▶ _EXERCISE_
Look through the entries below. Report each line that has the word "razem" in it.

▶ _PROVIDED RECORDS_
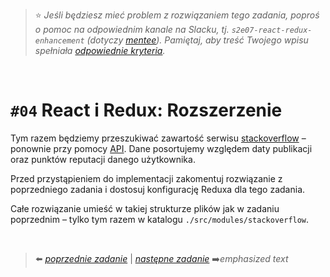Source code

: > :star: *Jeśli będziesz mieć problem z rozwiązaniem tego zadania, poproś o pomoc na odpowiednim kanale na Slacku, tj. `s2e07-react-redux-enhancement` (dotyczy [mentee](https://devmentor.pl/mentoring-javascript/)). Pamiętaj, aby treść Twojego wpisu spełniała [odpowiednie kryteria](https://devmentor.pl/jak-prosic-o-pomoc/).*

&nbsp;

# `#04`  React i Redux: Rozszerzenie

Tym razem będziemy przeszukiwać zawartość serwisu [stackoverflow](https://stackoverflow.com/) – ponownie przy pomocy [API](https://api.stackexchange.com/docs/similar). Dane posortujemy względem daty publikacji oraz punktów reputacji danego użytkownika.

Przed przystąpieniem do implementacji zakomentuj rozwiązanie z poprzedniego zadania i dostosuj konfigurację Reduxa dla tego zadania.

Całe rozwiązanie umieść w takiej strukturze plików jak w zadaniu poprzednim – tylko tym razem w katalogu `./src/modules/stackoverflow`. 

&nbsp;

> :arrow_left: [*poprzednie zadanie*](./../03) | [*następne zadanie*](./../05) :arrow_right:*emphasized text*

▶ _EXERCISE ANSWER_
Tym razem będziemy przeszukiwać zawartość serwisu [stackoverflow](https://stackoverflow.com/) – ponownie przy pomocy [API](https://api.stackexchange.com/docs/similar). Dane posortujemy względem daty publikacji oraz punktów reputacji danego użytkownika.
Całe rozwiązanie umieść w takiej strukturze plików jak w zadaniu poprzednim – tylko tym razem w katalogu `./src/modules/stackoverflow`. 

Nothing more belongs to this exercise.